Long before the recent U.S. Supreme Court Decision, the Journal
of Educational Controversy published an important article on affirmative
action, entitled, “Anti-Affirmative Action and Historical Whitewashing: ToNever Apologize While Committing New Racial Sins,” by author Hoang Vu Tran shortly
after his death. Hoang V. Tran was a
young assistant professor at Florida Atlantic University. He died from drowning
in a lake while trying to save his friends from a strong current. He left a three-year-old daughter and another
child who was not yet born. This article
was probably the last manuscript he published, and we would like to highlight it
for our readers in light of yesterday's Supreme Court decision.
The article appeared in our 2020 issue of the journal on the
theme, "The Ethics of Memory: What Does It Mean to Apologize for
Historical Wrongs."
Professor Hoang Tran’s
Abstract of his article, “Anti-Affirmative Action and Historical Whitewashing:To Never Apologize While Committing New Racial Sins.”
Abstract
Apologies, official or otherwise, for historical wrongs are
important steps in the road towards reconciliation. More difficult are
historical wrongs that have yet to be fully acknowledged. The reemergence of
affirmative action in the public consciousness via the Supreme Court represents
a striking example of the ways in which our collective consciousness has yet to
fully account for our past educational sins: segregation and income inequality.

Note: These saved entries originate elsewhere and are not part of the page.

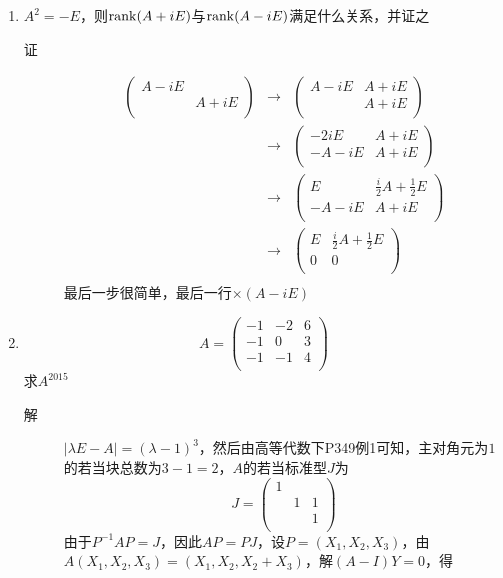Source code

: \begin{enumerate}
\item $A^2 = -E$，则$\operatorname{rank}(A+iE)$与$\operatorname{rank}(A-iE)$满足什么关系，并证之
\begin{description}
\item[证] 
\begin{eqnarray*}
\left(
\begin{array}{cc}
A-iE & \\
 & A+iE \\
\end{array}
\right) & \rightarrow & \left(
\begin{array}{cc}
A-iE & A+iE\\
 & A+iE \\
\end{array}
\right) \\
& \rightarrow & \left(
\begin{array}{cc}
-2iE & A+iE\\
-A-iE & A+iE\\
\end{array}
\right) \\
& \rightarrow & \left(
\begin{array}{cc}
E & \frac{i}{2}A+\frac{1}{2}E\\
-A-iE & A+iE\\
\end{array}
\right) \\
& \rightarrow & \left(
\begin{array}{cc}
E & \frac{i}{2}A+\frac{1}{2}E\\
0 & 0 \\
\end{array}
\right) \\
\end{eqnarray*}
最后一步很简单，最后一行$\times(A-iE)$
\end{description}

\item
\[
A = \left(
\begin{array}{ccc}
-1 & -2 & 6 \\
-1 & 0 & 3 \\
-1 & -1 & 4 \\
\end{array}
\right)
\]
求$A^{2015}$
\begin{description}
\item[解] $|\lambda E-A|=(\lambda-1)^3$，然后由高等代数下P349例1可知，主对角元为$1$的若当块总数为$3-1=2$，$A$的若当标准型$J$为
\[
J = \left(
\begin{array}{ccc}
1 & & \\
 & 1 & 1\\
 &  & 1 \\
\end{array}
\right)
\]
由于$P^{-1}AP=J$，因此$AP=PJ$，设$P=(X_1,X_2,X_3)$，由$A(X_1,X_2,X_3)=(X_1,X_2,X_2+X_3)$，解$(A-I)Y=0$，得
\end{description}


\end{enumerate}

This essay explores the multiple consequences to our historical memory when the
anti-affirmative action narrative continues to dominate the public discourse on
racism in education. I offer a renewed focus on ‘fenced out’ as the
deterministic consideration of racism in education. In doing so, our historical
memory and contemporary consciousness regains the potential to differentiate
between admissions grievances, and ongoing racists practices such as de facto
segregation and income inequality in education.